Рабочий кабинет Проханова в Афанасове — камера, украшенная киотами и контейнерами с чешуекрылыми — напоминает ортодоксальный храм и языческое капище одновременно. Источники света и светоотражатели — окна, золото окладов и мерцание пыльцы в золотистых рамках — перемешивают фотоны так причудливо, что непонятно, где заканчивается иконостас и где начинается коллекция. «Охотничьи комнаты, — замечает в своих дневниках Эрнст Юнгер, — это волшебные хранилища, где вместе с черепами, костями, шкурами животных хранятся жизненные силы, носителями которых были эти звери. Они помогают охотнику присваивать эти силы, причем такие действия, как, например, поедание дичи, и в особенности сердца, укрепляют его физически. Настоящий охотник всегда держит при себе части убитых животных, он любит одеваться в шкуры и кожу своей добычи. Охотники принадлежат к одному из древних типов, у которых богато представлены архаические черты. К ним относится страсть к добыванию трофеев ради повышения своей магической силы».



В прохановской коллекции есть несколько русских бабочек, на чьих спинах отчетливо виден рисунок в виде черепа. Это так называемая «мертвая голова» — крупное ночное насекомое, в чьем дизайне сама природа зафиксировала связь бабочек и идеи смерти. Проханов иногда сетует на то, что русский фольклор и народные промыслы почему-то игнорируют бабочек; бабочек нет в орнаментах, в лубках, дети не играют игрушечными бабочками.

О причине этого таинственного табу можно судить по ворчанию прохановского друга, писателя — и адекватного носителя фольклорного сознания — В. Личутина, который «никогда не понимал этих его, которых он себе на стены развешивает». Коллекции? «Это же такие мертвые стеклянные саркофаги, сотни мертвых Лениных в гробу — а он восхищается этим. А жуки? Дьявольские, адские, подземные создания, из-под земли к нам вылезают, гнус, мертвечина!»

Бабочка «мертвая голова».

У нас уже был случай поговорить о «некрофилии» Проханова; но, разумеется, тема «Проханов и смерть» на этом не исчерпывается. Не вполне даже фигурально выражаясь, черепа интересуют нашего героя не меньше, чем яйца; более того, по-видимому, два этих предмета до известной степени являются вариантами одного и того же; яйцо — выражаясь в стилистике романа «Надпись» — символизирует идею «Бог есть», череп — «ты умрешь»; череп — это как бы яйцо наоборот; Человек с Яйцом — одновременно и Человек с Черепом. Часто буквально; тема черепа возникает в прохановских сочинениях — да и в прохановской биографии, если уж на то пошло — с интригующим постоянством. Мы уже слышали, как наш герой признается в том, что играл в футбол черепом Федорова и затем долгое время использовал в качестве настольного сувенира череп, выкопанный им из псковского могильника; мы уже видели расколовший лагерь патриотов череп Ленина на обложке «Гексагена»; а еще мы помним, как Белосельцев, делая вид, что рассматривает череп — один из целой горы черепов уничтоженных Пол Потом крестьян в Кампучии — глядит через границу на вьетнамские коммуникации; помним сцену в «Иду в путь мой», где череп коня в стерне вдруг проржал нечто весьма существенное, помним «Трактат о хлебе», где работающие в поле комбайнеры обнаруживают в стерне простреленный конский череп, из которого, словно цветок из цветочницы, вырастает мир, видение: «Степь гонит в меня гул далекой атаки. Кони катятся, как медные литые шары», после чего мы даже собственными ушами слышим диалог зубоскалящих конников времен Гражданской войны. Помним, наконец, сцену с верблюжьим черепом в «Рисунках баталиста».
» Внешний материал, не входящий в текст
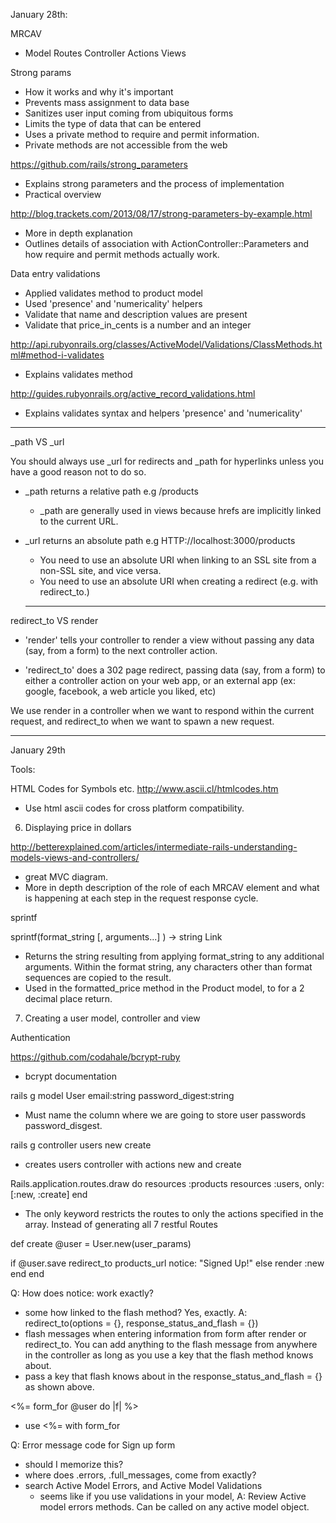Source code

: January 28th:

MRCAV
* Model Routes Controller Actions Views

Strong params
  * How it works and why it's important
  * Prevents mass assignment to data base
  * Sanitizes user input coming from ubiquitous forms
  * Limits the type of data that can be entered
  * Uses a private method to require and permit information.
  * Private methods are not accessible from the web

  https://github.com/rails/strong_parameters
  * Explains strong parameters and the process of implementation
  * Practical overview

  http://blog.trackets.com/2013/08/17/strong-parameters-by-example.html
  * More in depth explanation
  * Outlines details of association with ActionController::Parameters
  and how require and permit methods actually work.

Data entry validations
  * Applied validates method to product model
  * Used 'presence' and 'numericality' helpers
  * Validate that name and description values are present
  * Validate that price_in_cents is a number and an integer

  http://api.rubyonrails.org/classes/ActiveModel/Validations/ClassMethods.html#method-i-validates
  * Explains validates method

  http://guides.rubyonrails.org/active_record_validations.html
  * Explains validates syntax and helpers 'presence' and 'numericality'
___

_path VS _url

 You should always use _url for redirects and _path for hyperlinks unless you have a good reason not to do so.

* _path returns a relative path e.g /products
  * _path are generally used in views because hrefs are implicitly linked to the current URL.   
* _url returns an absolute path e.g HTTP://localhost:3000/products
  * You need to use an absolute URI when linking to an SSL site from a non-SSL site, and vice versa.
  * You need to use an absolute URI when creating a redirect (e.g. with redirect_to.)

  ___

redirect_to VS render

* 'render' tells your controller to render a view without passing any data (say, from a form) to the next controller action.

* 'redirect_to' does a 302 page redirect, passing data (say, from a form) to either a controller action on your web app, or an external app (ex: google, facebook, a web article you liked, etc)

We use render in a controller when we want to respond within the current request, and redirect_to when we want to spawn a new request.
____

January 29th

Tools:

HTML Codes for Symbols etc.
http://www.ascii.cl/htmlcodes.htm
* Use html ascii codes for cross platform compatibility.


6. Displaying price in dollars

http://betterexplained.com/articles/intermediate-rails-understanding-models-views-and-controllers/
* great MVC diagram.
* More in depth description of the role of each MRCAV element and what is happening at each step in the request response
 cycle.

sprintf

sprintf(format_string [, arguments...] ) → string Link

* Returns the string resulting from applying format_string to any additional arguments. Within the format string, any
characters other than format sequences are copied to the result.
* Used in the formatted_price method in the Product model, to for a 2 decimal place return.


7. Creating a user model, controller and view

Authentication

https://github.com/codahale/bcrypt-ruby
* bcrypt documentation

rails g model User email:string password_digest:string

* Must name the column where we are going to store user passwords password_disgest.

rails g controller users new create

* creates users controller with actions new and create

Rails.application.routes.draw do
  resources :products
  resources :users, only: [:new, :create]
end

* The only keyword restricts the routes to only the actions specified in the array. Instead of generating all 7 restful Routes

def create
  @user = User.new(user_params)

  if @user.save
    redirect_to products_url notice: "Signed Up!"
  else
    render :new
  end
end

Q: How does notice: work exactly?
* some how linked to the flash method? Yes, exactly.
A: redirect_to(options = {}, response_status_and_flash = {})
* flash messages when entering information from form after render or redirect_to. You can add anything to the flash message from anywhere in the controller as long as you use a key that the flash method knows about.
* pass a key that flash knows about in the response_status_and_flash = {} as shown above.


<%= form_for @user do |f| %>
* use <%= with form_for



Q: Error message code for Sign up form
* should I memorize this?
* where does .errors, .full_messages, come from exactly?
* search Active Model Errors, and Active Model Validations
  * seems like if you use validations in your model,
A: Review Active model errors methods. Can be called on any active model object.
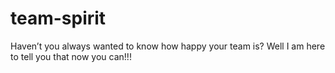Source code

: # team-spirit
Haven’t you always wanted to know how happy your team is? Well I am here to tell you that now you can!!!
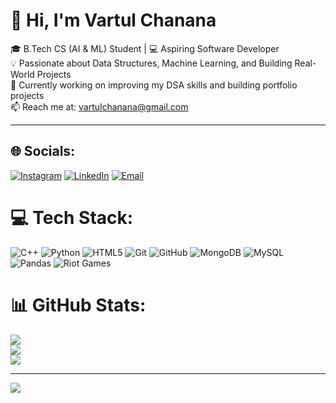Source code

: # 👋 Hi, I'm Vartul Chanana

🎓 B.Tech CS (AI & ML) Student | 💻 Aspiring Software Developer  
💡 Passionate about Data Structures, Machine Learning, and Building Real-World Projects  
🚀 Currently working on improving my DSA skills and building portfolio projects  
📫 Reach me at: vartulchanana@gmail.com

---

## 🌐 Socials:
[![Instagram](https://img.shields.io/badge/Instagram-%23E4405F.svg?logo=Instagram&logoColor=white)](https://instagram.com/_vartul)
[![LinkedIn](https://img.shields.io/badge/LinkedIn-%230077B5.svg?logo=linkedin&logoColor=white)](https://linkedin.com/in/vartul-chanana-77a283221)
[![Email](https://img.shields.io/badge/Email-D14836?logo=gmail&logoColor=white)](mailto:vartulchanana@gmail.com)


# 💻 Tech Stack:
![C++](https://img.shields.io/badge/C++-%2300599C.svg?style=for-the-badge&logo=c%2B%2B&logoColor=white)
![Python](https://img.shields.io/badge/Python-3670A0?style=for-the-badge&logo=python&logoColor=ffdd54)
![HTML5](https://img.shields.io/badge/HTML5-E34F26?style=for-the-badge&logo=html5&logoColor=white)
![Git](https://img.shields.io/badge/Git-F05032?style=for-the-badge&logo=git&logoColor=white)
![GitHub](https://img.shields.io/badge/GitHub-181717?style=for-the-badge&logo=github&logoColor=white)
![MongoDB](https://img.shields.io/badge/MongoDB-%234ea94b.svg?style=for-the-badge&logo=mongodb&logoColor=white)
![MySQL](https://img.shields.io/badge/MySQL-4479A1.svg?style=for-the-badge&logo=mysql&logoColor=white)
![Pandas](https://img.shields.io/badge/Pandas-%23150458.svg?style=for-the-badge&logo=pandas&logoColor=white)
![Riot Games](https://img.shields.io/badge/RiotGames-D32936.svg?style=for-the-badge&logo=riotgames&logoColor=white)


# 📊 GitHub Stats:
![](https://github-readme-stats.vercel.app/api?username=vartulChanana&theme=dark&hide_border=false&include_all_commits=true&count_private=true)<br/>
![](https://nirzak-streak-stats.vercel.app/?user=vartulChanana&theme=dark&hide_border=false)<br/>
![](https://github-readme-stats.vercel.app/api/top-langs/?username=vartulChanana&theme=dark&hide_border=false&include_all_commits=true&count_private=true&layout=compact)

---
[![](https://visitcount.itsvg.in/api?id=vartulChanana&icon=0&color=0)](https://visitcount.itsvg.in)
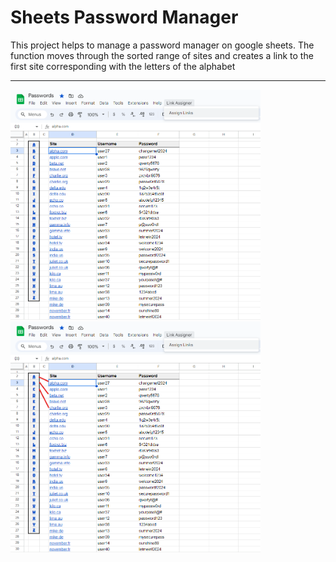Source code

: # Sheets Password Manager

This project helps to manage a password manager on google sheets. The function moves through the sorted range of sites and creates a link to the first site corresponding with the letters of the alphabet

---
<p float="left">
<img src="https://github.com/CoopGod/sheets-password-manager/blob/main/example-photos/example-photo.png?raw=true" width="400">
<img src="https://github.com/CoopGod/sheets-password-manager/blob/main/example-photos/example-photo-markings.png?raw=true?" width="400">
</p>
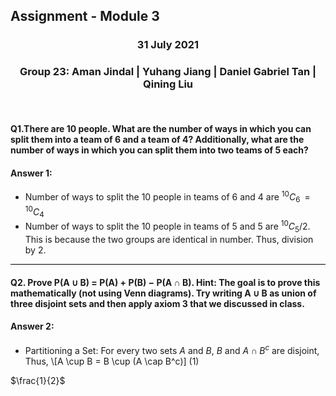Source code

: <h2> Assignment - Module 3 </p></h2>
<h3><p align=center> 31 July 2021 </p></h3>
<h3><p align=center> Group 23: Aman Jindal | Yuhang Jiang | Daniel Gabriel Tan | Qining Liu </p></h3>
<br>

#### Q1.There are 10 people. What are the number of ways in which you can split them into a team of 6 and a team of 4? Additionally, what are the number of ways in which you can split them into two teams of 5 each?

#### Answer 1:

- Number of ways to split the 10 people in teams of 6 and 4 are <sup>10</sup>*C*<sub>6</sub>  =  <sup>10</sup>*C*<sub>4</sub>
- Number of ways to split the 10 people in teams of 5 and 5 are $^{10}C_{5}/2$. This is because the two groups are identical in number. Thus, division by 2.

<hr style="height:1.5px;color:black;background-color:black">

#### Q2.  Prove P(A ∪ B) = P(A) + P(B) − P(A ∩ B). Hint: The goal is to prove this mathematically (not using Venn diagrams). Try writing A ∪ B as union of three disjoint sets and then apply axiom 3 that we discussed in class.

#### Answer 2:

- Partitioning a Set: For every two sets $A$ and $B$, $B$ and $A \cap B^c$ are disjoint, Thus,
  \\[A \cup B = B \cup (A \cap B^c)\]    (1)

$\frac{1}{2}$
    

























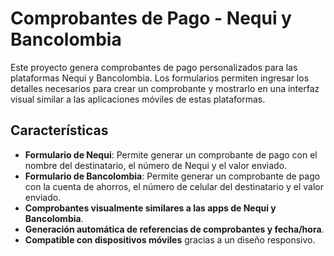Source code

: # Comprobantes de Pago - Nequi y Bancolombia

Este proyecto genera comprobantes de pago personalizados para las plataformas Nequi y Bancolombia. Los formularios permiten ingresar los detalles necesarios para crear un comprobante y mostrarlo en una interfaz visual similar a las aplicaciones móviles de estas plataformas.

## Características

- **Formulario de Nequi**: Permite generar un comprobante de pago con el nombre del destinatario, el número de Nequi y el valor enviado.
- **Formulario de Bancolombia**: Permite generar un comprobante de pago con la cuenta de ahorros, el número de celular del destinatario y el valor enviado.
- **Comprobantes visualmente similares a las apps de Nequi y Bancolombia**.
- **Generación automática de referencias de comprobantes y fecha/hora**.
- **Compatible con dispositivos móviles** gracias a un diseño responsivo.

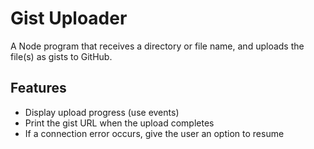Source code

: # Gist Uploader

A Node program that receives a directory or file name, and uploads the file(s) as gists to GitHub.

## Features
* Display upload progress (use events)
* Print the gist URL when the upload completes
* If a connection error occurs, give the user an option to resume
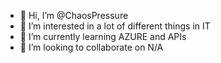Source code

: - 👋 Hi, I’m @ChaosPressure
- 👀 I’m interested in a lot of different things in IT
- 🌱 I’m currently learning AZURE and APIs
- 💞️ I’m looking to collaborate on N/A

<!---
ChaosPressure/ChaosPressure is a ✨ special ✨ repository because its `README.md` (this file) appears on your GitHub profile.
You can click the Preview link to take a look at your changes.
--->
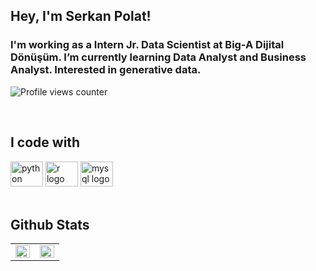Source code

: ## Hey, I'm Serkan Polat!  
 
### I'm working as a Intern Jr. Data Scientist at **Big-A Dijital Dönüşüm**. I’m currently learning Data Analyst and Business Analyst. Interested in generative data.  
![Profile views counter](https://komarev.com/ghpvc/?username=serkannpolatt&&style=flat-square)  

<br/>  

## I code with
<div align="left">
  <img src="https://cdn.jsdelivr.net/gh/devicons/devicon/icons/python/python-original.svg" height="40" width="52" alt="python logo"  />
  <img src="https://cdn.jsdelivr.net/gh/devicons/devicon/icons/r/r-original.svg" height="40" width="52" alt="r logo"  />
  <img src="https://cdn.jsdelivr.net/gh/devicons/devicon/icons/mysql/mysql-original.svg" height="40" width="52" alt="mysql logo"  />
</div>


<br/>  

## Github Stats  
<table><tr><td valign="top" width="50%">

<img src="https://github-readme-stats.vercel.app/api?username=serkannpolatt&show_icons=true&count_private=true&hide_border=true" align="left" style="width: 100%" />

</td><td valign="top" width="50%">

<img src="https://github-readme-stats.vercel.app/api/top-langs/?username=serkannpolatt&hide_border=true&layout=compact" align="left" style="width: 100%" />

</td></tr></table>  

<br/>  

  








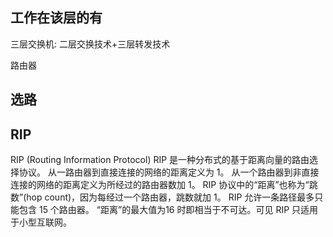 

##




## 工作在该层的有

三层交换机: 二层交换技术+三层转发技术

路由器


## 选路



## RIP


RIP (Routing Information Protocol)
RIP 是一种分布式的基于距离向量的路由选择协议。
从一路由器到直接连接的网络的距离定义为 1。
从一个路由器到非直接连接的网络的距离定义为所经过的路由器数加 1。
RIP 协议中的“距离”也称为“跳数”(hop count)，因为每经过一个路由器，跳数就加 1。
RIP 允许一条路径最多只能包含 15 个路由器。
“距离”的最大值为16 时即相当于不可达。可见 RIP 只适用于小型互联网。
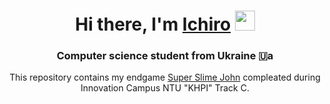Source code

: <h1 align="center">Hi there, I'm <a href="https://github.com/heartmxtion" target="_blank">Ichiro</a> 
<img src="https://github.com/blackcater/blackcater/raw/main/images/Hi.gif" height="32"/></h1>
<h3 align="center">Computer science student from Ukraine 🇺a</h3>
<p align="center">This repository contains my endgame <a href="https://www.youtube.com/watch?v=anNfV6cFQiA">Super Slime John</a> compleated during Innovation Campus NTU "KHPI" Track C.</p>
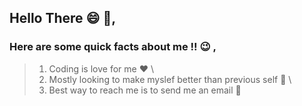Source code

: ## Hello There :smile: :wave:, 

### Here are some quick facts about me !! :wink: , 

> 1) Coding is love for me :heart: \
> 2) Mostly looking to make myslef better than previous self :open_hands: \
> 3) Best way to reach me is to send me an email :eyes: 
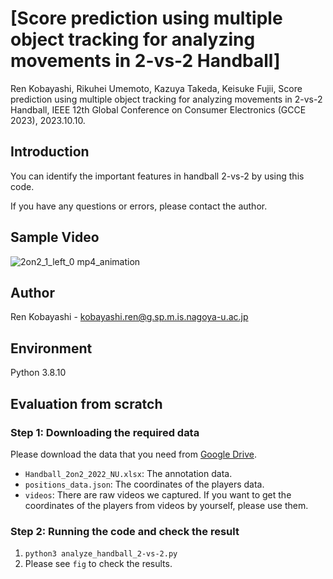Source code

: # [Score prediction using multiple object tracking for analyzing movements in 2-vs-2 Handball]

Ren Kobayashi, Rikuhei Umemoto, Kazuya Takeda, Keisuke Fujii, Score prediction using multiple object tracking for analyzing movements in 2-vs-2 Handball, IEEE 12th Global Conference on Consumer Electronics (GCCE 2023), 2023.10.10. 

## Introduction
You can identify the important features in handball 2-vs-2 by using this code. 

If you have any questions or errors, please contact the author.

## Sample Video
![2on2_1_left_0 mp4_animation](https://github.com/sflren6741/Handball_analysis/assets/103619748/d4b20954-99f8-4724-8f4b-4619427ea1b9)

## Author
Ren Kobayashi - kobayashi.ren@g.sp.m.is.nagoya-u.ac.jp

## Environment
Python 3.8.10

## Evaluation from scratch
### Step 1: Downloading the required data
Please download the data that you need from [Google Drive](https://drive.google.com/drive/folders/1-7ZCkElkJSG0fVM_Edj_IsQSM-3bxzqe).
- `Handball_2on2_2022_NU.xlsx`: The annotation data.
- `positions_data.json`: The coordinates of the players data.
- `videos`: There are raw videos we captured. If you want to get the coordinates of the players from videos by yourself, please use them.
### Step 2:  Running the code and check the result
1. `python3 analyze_handball_2-vs-2.py`
2. Please see `fig` to check the results.
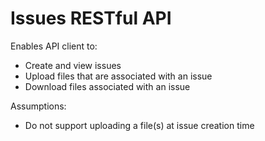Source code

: # Issues RESTful API

Enables API client to:
- Create and view issues
- Upload files that are associated with an issue
- Download files associated with an issue

Assumptions:
- Do not support uploading a file(s) at issue creation time
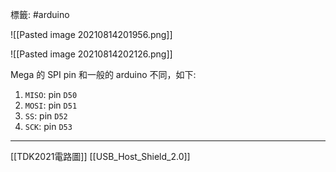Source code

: 標籤: #arduino 

![[Pasted image 20210814201956.png]]

![[Pasted image 20210814202126.png]]

Mega 的 SPI pin 和一般的 arduino 不同，如下:
1. `MISO`: pin `D50`
2. `MOSI`: pin `D51`
3. `SS`: pin `D52`
4. `SCK`: pin `D53`

---

[[TDK2021電路圖]]
[[USB_Host_Shield_2.0]]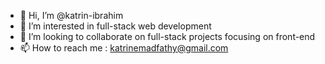 - 👋 Hi, I’m @katrin-ibrahim
- 👀 I’m interested in full-stack web development
- 💞️ I’m looking to collaborate on full-stack projects focusing on front-end
- 📫 How to reach me : katrinemadfathy@gmail.com

<!---
katrin-ibrahim/katrin-ibrahim is a ✨ special ✨ repository because its `README.md` (this file) appears on your GitHub profile.
You can click the Preview link to take a look at your changes.
--->
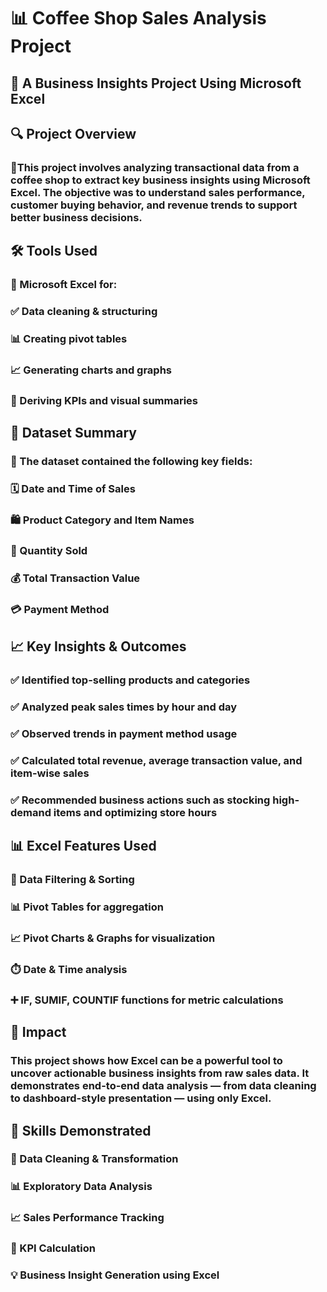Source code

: # 📊 Coffee Shop Sales Analysis Project
## 💼 A Business Insights Project Using Microsoft Excel

## 🔍 Project Overview
### 🔹This project involves analyzing transactional data from a coffee shop to extract key business insights using Microsoft Excel. The objective was to understand sales performance, customer buying behavior, and revenue trends to support better business decisions.

## 🛠 Tools Used
### 📌 Microsoft Excel for:
### ✅ Data cleaning & structuring
### 📊 Creating pivot tables
### 📈 Generating charts and graphs
### 📌 Deriving KPIs and visual summaries

## 📁 Dataset Summary
### 🔹 The dataset contained the following key fields:
### 🗓️ Date and Time of Sales
### 🛍️ Product Category and Item Names
### 🔢 Quantity Sold
### 💰 Total Transaction Value
### 💳 Payment Method

## 📈 Key Insights & Outcomes
### ✅ Identified top-selling products and categories
### ✅ Analyzed peak sales times by hour and day
### ✅ Observed trends in payment method usage
### ✅ Calculated total revenue, average transaction value, and item-wise sales
### ✅ Recommended business actions such as stocking high-demand items and optimizing store hours

## 📊 Excel Features Used
### 🔎 Data Filtering & Sorting
### 📊 Pivot Tables for aggregation
### 📈 Pivot Charts & Graphs for visualization
### ⏱️ Date & Time analysis
### ➕ IF, SUMIF, COUNTIF functions for metric calculations

## 🎯 Impact
### This project shows how Excel can be a powerful tool to uncover actionable business insights from raw sales data. It demonstrates end-to-end data analysis — from data cleaning to dashboard-style presentation — using only Excel.

## 💼 Skills Demonstrated
### 🧹 Data Cleaning & Transformation
### 📊 Exploratory Data Analysis
### 📈 Sales Performance Tracking
### 📌 KPI Calculation
### 💡 Business Insight Generation using Excel
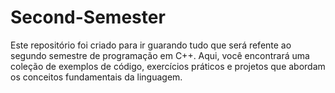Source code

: # Second-Semester
Este repositório foi criado para ir guarando tudo que será refente ao segundo semestre de programação em C++. Aqui, você encontrará uma coleção de exemplos de código, exercícios práticos e projetos que abordam os conceitos fundamentais da linguagem.
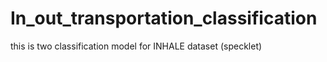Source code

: # In_out_transportation_classification
 this is two classification model for INHALE dataset (specklet)
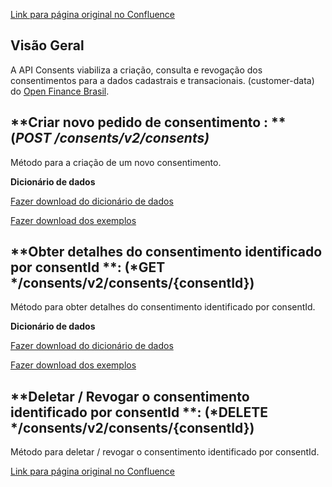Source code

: [Link para página original no Confluence](https://openfinancebrasil.atlassian.net/wiki/spaces/OF/pages/128778267)

## **Visão Geral**

A API Consents viabiliza a criação, consulta e revogação dos consentimentos para a dados cadastrais e transacionais. (customer-data) do [Open Finance Brasil](https://openfinancebrasil.org.br/).

## **Criar novo pedido de consentimento : **(*POST /consents/v2/consents)*

Método para a criação de um novo consentimento.

**Dicionário de dados**

[Fazer download do dicionário de dados](https://openbanking-brasil.github.io/openapi/dictionary/consentsPostConsents_v2.csv)

[Fazer download dos exemplos](https://openfinancebrasil.atlassian.net/wiki/download/attachments/101482514/consents.csv?version=2&amp;amp;modificationDate=1683665990545&amp;amp;cacheVersion=1&amp;amp;api=v2&amp;download=true)

## **Obter detalhes do consentimento identificado por consentId **: (*GET */consents/v2/consents/{consentId})

Método para obter detalhes do consentimento identificado por consentId.

**Dicionário de dados**

[Fazer download do dicionário de dados](https://openbanking-brasil.github.io/openapi/dictionary/consentsGetConsentsConsentId_v2.csv)

[Fazer download dos exemplos](https://openfinancebrasil.atlassian.net/wiki/download/attachments/101482514/consents_consentId.csv?api=v2&amp;download=true)

## **Deletar / Revogar o consentimento identificado por consentId **: (*DELETE */consents/v2/consents/{consentId})

Método para deletar / revogar o consentimento identificado por consentId.

[Link para página original no Confluence](https://openfinancebrasil.atlassian.net/wiki/spaces/OF/pages/128778267)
Она настолько длинная и настолько вопиюще лишена какой-либо драматичности, настолько не соответствует минимальным требованиям тесноты и экономности художественного текста, что уже поэтому было бы неправильно не процитировать ее целиком.

«Впереди на земле что-то забелело, похожее на округлый седой валун. Приблизился: голый верблюжий череп темнел глазницами, белел плотно вставленными эмалевыми зубами. Спокойный, незыблемый, был под стать этой жаркой сухой степи. В нем была незыблемость мира, нерасчлененность живого и мертвого, подвижного и застывшего. Он был создан из той степи, из окрестных гор, из их известняков и глины. Был как камень, скатившийся с дальних отрогов. Не изменял своим падением степь. Был вместилищем звериной жизни, перемещался по горным ущельям, по окрестным дорогам и тропам, пока снова не стал камнем. Здесь, на пепельной серой равнине, он казался необходимым.